De Kommeniste: Telefoon (1980) / “Het beste van 1980 is terug”

Het beste van 1980 is terug

Alles komt terug, ook 1000 titels. Veertig jaar na zijn eerste uitgave is het enige album van de mythische Antwerpse band De Kommeniste weer te koop. Peter Vantyghem schetst een portret van de groep voor De Standaard.

De Kommeniste

‘In de afgelopen veertig jaar zijn mensen me altijd blijven aanspreken over die plaat’, zegt Bob Campenaerts. ‘Ze vinden ze goed en vragen hoe ze eraan kunnen komen.’ Hij grijnst. Niet dus, want 1000 titels, het enige album van De Kommeniste, dat verscheen in de lente van 1980, draagt het gevreesde etiket ‘collector’s item’. Dat betekent dat het bijna niet te vinden is en dat de prijs voor een van de duizend originele exemplaren vandaag de oorspronkelijke aankoopprijs ruimschoots overschrijdt.

Het album is immers nooit op cd uitgekomen en staat op geen enkel streamingplatform. En dat voor ‘de eerste échte Belgische rockplaat die begint waar Raymond van het Groenewoud ­ophield’, zoals Knack-journalist Peter Cnop schreef. Hij selecteerde ze bij de beste platen van 1980, na twee absolute klassiekers van de eighties, Talking Heads’ Remain in light en Joy Divisions Closer, maar voor The Cure en Public Image Ltd. Uitleg: ‘De Kommeniste slagen waar de meeste Engelse, Franse en New Yorkse “artscene-groepen” falen.’

Campenaerts, die bij De Komme­niste achter de drums zat, monkelt. Hij had de plaat al jaren niet meer gehoord en is menselijk genoeg om zijn eigen jeugdige energie in songs als ‘Konkrete twist’ en ‘Blow up’ ongegeneerd te bewonderen. ‘Echt, ik vroeg me af of ik dat wel was. Ik hoor een dwarse band, grappige teksten, een boeiende sound die rauw maar toch gesofisticeerd is. Ik wist niet dat we zo goed waren. En ik heb zelfs de indruk dat 1000 titels vandaag relevanter is dan vroeger.’

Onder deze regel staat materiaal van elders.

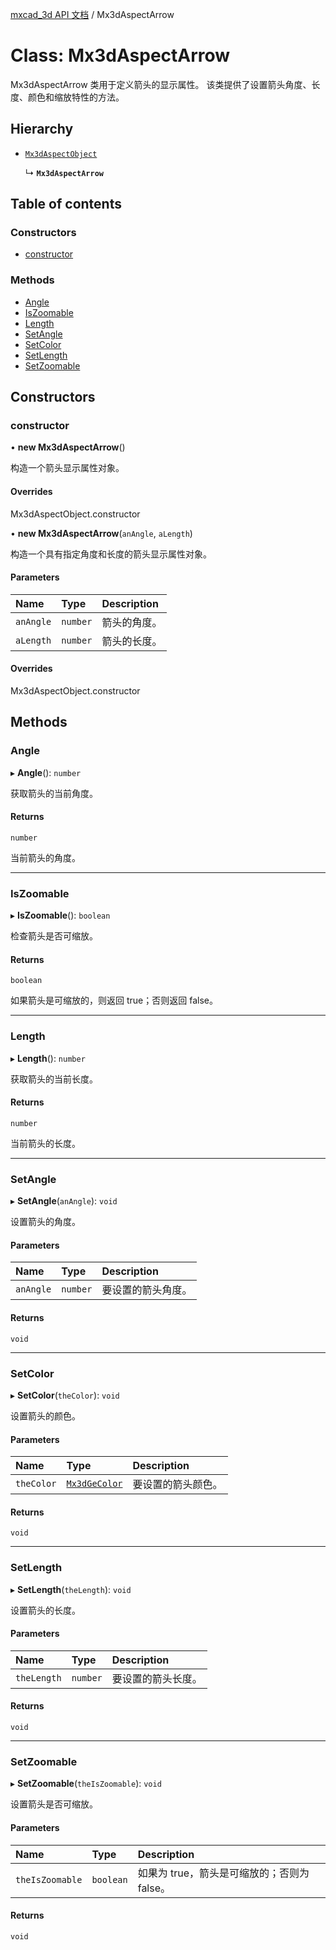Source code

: [mxcad_3d API 文档](../README.md) / Mx3dAspectArrow

# Class: Mx3dAspectArrow

Mx3dAspectArrow 类用于定义箭头的显示属性。
该类提供了设置箭头角度、长度、颜色和缩放特性的方法。

## Hierarchy

- [`Mx3dAspectObject`](Mx3dAspectObject.md)

  ↳ **`Mx3dAspectArrow`**

## Table of contents

### Constructors

- [constructor](Mx3dAspectArrow.md#constructor)

### Methods

- [Angle](Mx3dAspectArrow.md#angle)
- [IsZoomable](Mx3dAspectArrow.md#iszoomable)
- [Length](Mx3dAspectArrow.md#length)
- [SetAngle](Mx3dAspectArrow.md#setangle)
- [SetColor](Mx3dAspectArrow.md#setcolor)
- [SetLength](Mx3dAspectArrow.md#setlength)
- [SetZoomable](Mx3dAspectArrow.md#setzoomable)

## Constructors

### constructor

• **new Mx3dAspectArrow**()

构造一个箭头显示属性对象。

#### Overrides

Mx3dAspectObject.constructor

• **new Mx3dAspectArrow**(`anAngle`, `aLength`)

构造一个具有指定角度和长度的箭头显示属性对象。

#### Parameters

| Name | Type | Description |
| :------ | :------ | :------ |
| `anAngle` | `number` | 箭头的角度。 |
| `aLength` | `number` | 箭头的长度。 |

#### Overrides

Mx3dAspectObject.constructor

## Methods

### Angle

▸ **Angle**(): `number`

获取箭头的当前角度。

#### Returns

`number`

当前箭头的角度。

___

### IsZoomable

▸ **IsZoomable**(): `boolean`

检查箭头是否可缩放。

#### Returns

`boolean`

如果箭头是可缩放的，则返回 true；否则返回 false。

___

### Length

▸ **Length**(): `number`

获取箭头的当前长度。

#### Returns

`number`

当前箭头的长度。

___

### SetAngle

▸ **SetAngle**(`anAngle`): `void`

设置箭头的角度。

#### Parameters

| Name | Type | Description |
| :------ | :------ | :------ |
| `anAngle` | `number` | 要设置的箭头角度。 |

#### Returns

`void`

___

### SetColor

▸ **SetColor**(`theColor`): `void`

设置箭头的颜色。

#### Parameters

| Name | Type | Description |
| :------ | :------ | :------ |
| `theColor` | [`Mx3dGeColor`](Mx3dGeColor.md) | 要设置的箭头颜色。 |

#### Returns

`void`

___

### SetLength

▸ **SetLength**(`theLength`): `void`

设置箭头的长度。

#### Parameters

| Name | Type | Description |
| :------ | :------ | :------ |
| `theLength` | `number` | 要设置的箭头长度。 |

#### Returns

`void`

___

### SetZoomable

▸ **SetZoomable**(`theIsZoomable`): `void`

设置箭头是否可缩放。

#### Parameters

| Name | Type | Description |
| :------ | :------ | :------ |
| `theIsZoomable` | `boolean` | 如果为 true，箭头是可缩放的；否则为 false。 |

#### Returns

`void`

Daar kan vanaf maandag iedereen over oordelen, want na 40 jaar komt het hebbeding opnieuw uit op vinyl. De klank is opgepoetst, er zit een cd bij met twaalf extra nummers en de heruitgave voert ons terug naar een boeiend tijdsgewricht waarin Belgische rockmuziek zichzelf opnieuw uitvond.

Tegencultuur

Ik heb een exemplaar. Gekocht in de ­jaren 80 in Kortrijk, en vanaf de jaren 90 in quarantaine beland in de platenkast, die door de opkomst van de cd naar de kelder verhuisd was. Maar alles komt ­terug. Met de opkomst van streaming bloeide een vinyl-tegencultuur op, en ligt mijn 1000 titels weer op de platendraaier. En nu maak ik deel uit van een Facebookgroepje van trotse bezitters, die allemaal een exemplaar hebben, elk met een andere titel.

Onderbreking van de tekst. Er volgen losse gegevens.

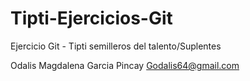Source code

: # Tipti-Ejercicios-Git
Ejercicio Git - Tipti semilleros del talento/Suplentes 

Odalis Magdalena Garcia Pincay
Godalis64@gmail.com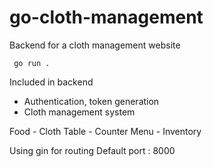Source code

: # go-cloth-management
Backend for a cloth management website

`` go run .``

Included in backend

- Authentication, token generation
- Cloth management system


Food - Cloth
Table - Counter
Menu - Inventory

Using gin for routing
Default port : 8000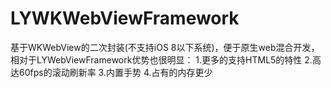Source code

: # LYWKWebViewFramework
基于WKWebView的二次封装(不支持iOS 8以下系统)，便于原生web混合开发，相对于LYWebViewFramework优势也很明显：
1.更多的支持HTML5的特性
2.高达60fps的滚动刷新率
3.内置手势
4.占有的内存更少

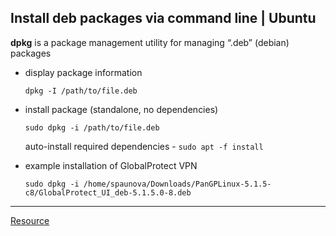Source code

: ## Install deb packages via command line | Ubuntu

**dpkg** is a package management utility for managing “.deb” (debian) packages

- display package information

  `dpkg -I /path/to/file.deb`

- install package (standalone, no dependencies)

    `sudo dpkg -i /path/to/file.deb`

    auto-install required dependencies - `sudo apt -f install`

- example installation of GlobalProtect VPN

    `sudo dpkg -i /home/spaunova/Downloads/PanGPLinux-5.1.5-c8/GlobalProtect_UI_deb-5.1.5.0-8.deb`
- - -
[Resource]([https://link](https://linuxhint.com/manual_install_deb_package_cli_ubuntu/))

Geniaal idee, natuurlijk. ‘We waren met vijf muzikanten in de groep, drie anderen deden de omkadering’, zegt Campenaerts. ‘We hebben de duizend witte hoezen zelf dichtgeplakt, onze groepsnaam erop gestempeld in blauwe inkt, en ze onder elkaar verdeeld met het idee elk exemplaar een aparte titel te geven. Ik heb zo’n 140 titels ingevuld.’

Op Facebook worden de bezitters nu gezocht. Een honderdtal van hen is al gevonden: Go Sabena, Weer de politiefluitjes, Naklank, Zonder achting. Mijn ­titel luidt: Maar steeds smacht ik naar uw memmen/ En kan ik bij ’t zien van uwe tetten/ Mijn vette klet onmoog’lijk temmen. Geen idee waar het vandaan komt.

Die duizend titels waren niet het eerste teken dat de band ongrijpbaar wilde zijn. In een eerdere gedaante heetten de muzikanten Het Zweet Kombo en veranderden ze hun repertoire sneller dan ze het konden inoefenen. Na anderhalf jaar en een jaar tussenpauze kozen ze voor een andere stijl en naam, en hadden ze het spitse idee die naam voortaan voor elk optreden te veranderen. Dat laatste kwam er niet van, want Belgische rock was intussen wakker geschud door een stel Britse bandjes, en De Kommeniste kregen wel wat aandacht voor hun organische optelsom van late punkrock en vroege elektronica. En ze smeedden het ijzer terwijl het heet was.

Messcherp

In Leopoldsburg hadden Dominique Deruddere en Marcel Vanthilt even voordien een punkcafé geopend, De Vrat. ‘We wilden geld verzamelen om een film te maken’, zegt Deruddere. ‘De Kommeniste hebben daar gespeeld, ja. Tjens Couter ook. Enkele maanden lang broeide er een nieuwe scene.’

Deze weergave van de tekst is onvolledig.